# TASK GOAL
Could you set down exactly the lines in the records below between the line holding "Show brief help text" and the line holding "[email]: mailto:mfrimston@gmail.com", inclusive?

# STORED DATA
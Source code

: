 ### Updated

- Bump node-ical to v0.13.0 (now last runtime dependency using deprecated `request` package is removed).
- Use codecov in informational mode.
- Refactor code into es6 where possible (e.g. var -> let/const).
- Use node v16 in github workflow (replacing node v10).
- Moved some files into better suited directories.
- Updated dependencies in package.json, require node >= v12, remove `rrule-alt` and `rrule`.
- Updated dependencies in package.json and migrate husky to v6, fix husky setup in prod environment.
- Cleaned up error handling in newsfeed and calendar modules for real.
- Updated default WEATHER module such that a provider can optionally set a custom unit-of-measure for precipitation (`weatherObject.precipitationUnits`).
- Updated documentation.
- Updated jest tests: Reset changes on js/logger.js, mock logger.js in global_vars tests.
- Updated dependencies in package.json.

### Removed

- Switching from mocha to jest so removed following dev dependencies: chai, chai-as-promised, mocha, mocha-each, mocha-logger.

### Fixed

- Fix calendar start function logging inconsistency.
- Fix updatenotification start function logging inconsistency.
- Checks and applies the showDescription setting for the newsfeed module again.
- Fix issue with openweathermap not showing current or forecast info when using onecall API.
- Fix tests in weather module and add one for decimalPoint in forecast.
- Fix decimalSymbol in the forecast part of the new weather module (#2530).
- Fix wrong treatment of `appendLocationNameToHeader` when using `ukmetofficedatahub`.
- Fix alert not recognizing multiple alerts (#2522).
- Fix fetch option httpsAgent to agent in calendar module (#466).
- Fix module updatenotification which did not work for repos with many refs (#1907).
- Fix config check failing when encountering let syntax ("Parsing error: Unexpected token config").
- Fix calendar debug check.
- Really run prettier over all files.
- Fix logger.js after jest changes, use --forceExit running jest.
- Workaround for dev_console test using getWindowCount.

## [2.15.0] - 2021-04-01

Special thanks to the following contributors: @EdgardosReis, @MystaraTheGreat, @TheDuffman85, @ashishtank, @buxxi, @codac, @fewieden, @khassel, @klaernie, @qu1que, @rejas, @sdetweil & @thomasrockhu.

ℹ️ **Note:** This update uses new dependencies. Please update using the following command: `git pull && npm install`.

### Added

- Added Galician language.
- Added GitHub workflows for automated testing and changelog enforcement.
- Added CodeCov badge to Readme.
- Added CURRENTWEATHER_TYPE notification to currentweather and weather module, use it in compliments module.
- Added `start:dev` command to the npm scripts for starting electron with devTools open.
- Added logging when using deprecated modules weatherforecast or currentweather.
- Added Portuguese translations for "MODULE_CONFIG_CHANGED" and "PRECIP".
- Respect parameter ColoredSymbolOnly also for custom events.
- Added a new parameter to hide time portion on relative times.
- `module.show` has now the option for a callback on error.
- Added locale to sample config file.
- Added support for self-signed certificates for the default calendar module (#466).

...

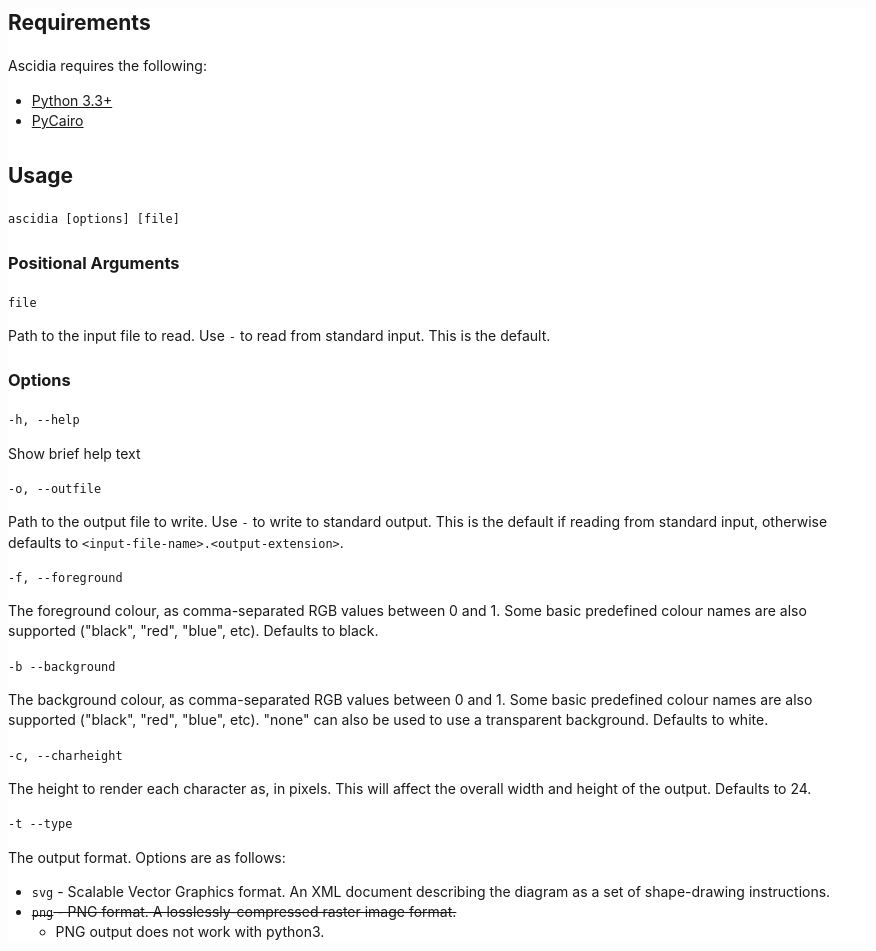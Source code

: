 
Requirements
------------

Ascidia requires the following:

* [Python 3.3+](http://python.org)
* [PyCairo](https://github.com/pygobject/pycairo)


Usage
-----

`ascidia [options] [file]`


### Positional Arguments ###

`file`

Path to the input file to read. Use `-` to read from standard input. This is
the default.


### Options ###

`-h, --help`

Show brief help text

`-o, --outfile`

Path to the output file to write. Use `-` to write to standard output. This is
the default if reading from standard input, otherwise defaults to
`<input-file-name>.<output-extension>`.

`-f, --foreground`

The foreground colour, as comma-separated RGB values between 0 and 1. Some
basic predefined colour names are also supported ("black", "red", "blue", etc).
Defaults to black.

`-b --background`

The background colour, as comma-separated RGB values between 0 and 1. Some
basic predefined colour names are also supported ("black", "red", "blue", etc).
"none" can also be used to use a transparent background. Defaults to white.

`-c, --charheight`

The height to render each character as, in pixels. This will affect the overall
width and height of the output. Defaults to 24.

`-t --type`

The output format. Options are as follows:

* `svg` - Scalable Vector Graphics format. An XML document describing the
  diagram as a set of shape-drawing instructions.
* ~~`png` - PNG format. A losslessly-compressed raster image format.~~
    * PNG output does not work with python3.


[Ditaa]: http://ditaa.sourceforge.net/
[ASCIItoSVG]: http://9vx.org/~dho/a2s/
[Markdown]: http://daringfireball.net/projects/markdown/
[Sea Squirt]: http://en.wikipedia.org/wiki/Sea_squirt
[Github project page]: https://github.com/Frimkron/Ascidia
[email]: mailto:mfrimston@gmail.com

# RESULT OF THE TASK
Show brief help text

`-o, --outfile`

Path to the output file to write. Use `-` to write to standard output. This is
the default if reading from standard input, otherwise defaults to
`<input-file-name>.<output-extension>`.

`-f, --foreground`

The foreground colour, as comma-separated RGB values between 0 and 1. Some
basic predefined colour names are also supported ("black", "red", "blue", etc).
Defaults to black.

`-b --background`

The background colour, as comma-separated RGB values between 0 and 1. Some
basic predefined colour names are also supported ("black", "red", "blue", etc).
"none" can also be used to use a transparent background. Defaults to white.

`-c, --charheight`

The height to render each character as, in pixels. This will affect the overall
width and height of the output. Defaults to 24.

`-t --type`

The output format. Options are as follows:

* `svg` - Scalable Vector Graphics format. An XML document describing the
  diagram as a set of shape-drawing instructions.
* ~~`png` - PNG format. A losslessly-compressed raster image format.~~
    * PNG output does not work with python3.


[Ditaa]: http://ditaa.sourceforge.net/
[ASCIItoSVG]: http://9vx.org/~dho/a2s/
[Markdown]: http://daringfireball.net/projects/markdown/
[Sea Squirt]: http://en.wikipedia.org/wiki/Sea_squirt
[Github project page]: https://github.com/Frimkron/Ascidia
[email]: mailto:mfrimston@gmail.com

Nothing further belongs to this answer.